Exercise input
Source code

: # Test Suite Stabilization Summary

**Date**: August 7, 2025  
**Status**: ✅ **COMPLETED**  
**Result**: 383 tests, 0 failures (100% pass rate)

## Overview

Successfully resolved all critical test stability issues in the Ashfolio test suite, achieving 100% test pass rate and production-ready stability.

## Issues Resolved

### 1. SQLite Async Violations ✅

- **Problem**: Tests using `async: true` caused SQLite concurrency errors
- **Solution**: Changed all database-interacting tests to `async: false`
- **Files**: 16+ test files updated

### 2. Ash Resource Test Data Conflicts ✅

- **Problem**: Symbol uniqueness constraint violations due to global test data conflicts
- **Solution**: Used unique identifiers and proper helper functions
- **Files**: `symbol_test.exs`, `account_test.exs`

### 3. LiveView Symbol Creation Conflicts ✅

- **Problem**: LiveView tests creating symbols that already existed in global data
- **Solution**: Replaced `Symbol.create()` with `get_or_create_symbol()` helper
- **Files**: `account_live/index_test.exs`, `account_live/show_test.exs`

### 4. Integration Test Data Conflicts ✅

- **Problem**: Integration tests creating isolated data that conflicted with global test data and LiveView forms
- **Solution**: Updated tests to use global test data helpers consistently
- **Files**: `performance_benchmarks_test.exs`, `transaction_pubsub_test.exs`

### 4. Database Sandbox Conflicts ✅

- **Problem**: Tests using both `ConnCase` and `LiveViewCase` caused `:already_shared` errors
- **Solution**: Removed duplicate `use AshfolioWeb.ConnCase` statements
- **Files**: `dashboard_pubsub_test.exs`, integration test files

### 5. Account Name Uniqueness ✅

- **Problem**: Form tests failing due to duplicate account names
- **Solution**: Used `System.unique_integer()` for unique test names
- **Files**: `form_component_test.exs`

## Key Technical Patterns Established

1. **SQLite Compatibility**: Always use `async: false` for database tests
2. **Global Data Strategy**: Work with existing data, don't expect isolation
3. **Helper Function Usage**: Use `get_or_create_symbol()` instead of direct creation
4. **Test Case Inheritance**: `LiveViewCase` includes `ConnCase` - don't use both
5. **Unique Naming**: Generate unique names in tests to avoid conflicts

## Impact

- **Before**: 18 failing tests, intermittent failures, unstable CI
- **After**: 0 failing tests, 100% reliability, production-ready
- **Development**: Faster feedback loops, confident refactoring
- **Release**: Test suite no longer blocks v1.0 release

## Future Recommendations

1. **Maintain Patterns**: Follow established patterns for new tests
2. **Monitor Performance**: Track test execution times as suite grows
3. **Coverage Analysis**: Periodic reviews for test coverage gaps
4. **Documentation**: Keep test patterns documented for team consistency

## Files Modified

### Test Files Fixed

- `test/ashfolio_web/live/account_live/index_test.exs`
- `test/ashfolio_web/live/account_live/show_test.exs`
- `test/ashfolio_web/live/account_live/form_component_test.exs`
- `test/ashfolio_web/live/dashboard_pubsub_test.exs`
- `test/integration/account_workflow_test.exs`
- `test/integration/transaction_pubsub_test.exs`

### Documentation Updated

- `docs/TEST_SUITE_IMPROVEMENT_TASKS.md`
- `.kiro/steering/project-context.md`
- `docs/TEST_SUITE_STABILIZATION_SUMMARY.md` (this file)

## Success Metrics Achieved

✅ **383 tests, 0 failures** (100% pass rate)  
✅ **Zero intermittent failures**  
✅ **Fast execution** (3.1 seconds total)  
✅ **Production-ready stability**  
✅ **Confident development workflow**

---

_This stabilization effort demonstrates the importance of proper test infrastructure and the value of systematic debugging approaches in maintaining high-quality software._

What the exercise asks
Could you set down, exactly as written, the lines above between the one holding "failures (100% pass rate)" and the one holding "### 4. Database Sandbox Conflicts ✅", inclusive, and nothing more?

Response to the task
**Result**: 383 tests, 0 failures (100% pass rate)

## Overview

Successfully resolved all critical test stability issues in the Ashfolio test suite, achieving 100% test pass rate and production-ready stability.

## Issues Resolved

### 1. SQLite Async Violations ✅

- **Problem**: Tests using `async: true` caused SQLite concurrency errors
- **Solution**: Changed all database-interacting tests to `async: false`
- **Files**: 16+ test files updated

### 2. Ash Resource Test Data Conflicts ✅

- **Problem**: Symbol uniqueness constraint violations due to global test data conflicts
- **Solution**: Used unique identifiers and proper helper functions
- **Files**: `symbol_test.exs`, `account_test.exs`

### 3. LiveView Symbol Creation Conflicts ✅

- **Problem**: LiveView tests creating symbols that already existed in global data
- **Solution**: Replaced `Symbol.create()` with `get_or_create_symbol()` helper
- **Files**: `account_live/index_test.exs`, `account_live/show_test.exs`

### 4. Integration Test Data Conflicts ✅

- **Problem**: Integration tests creating isolated data that conflicted with global test data and LiveView forms
- **Solution**: Updated tests to use global test data helpers consistently
- **Files**: `performance_benchmarks_test.exs`, `transaction_pubsub_test.exs`

### 4. Database Sandbox Conflicts ✅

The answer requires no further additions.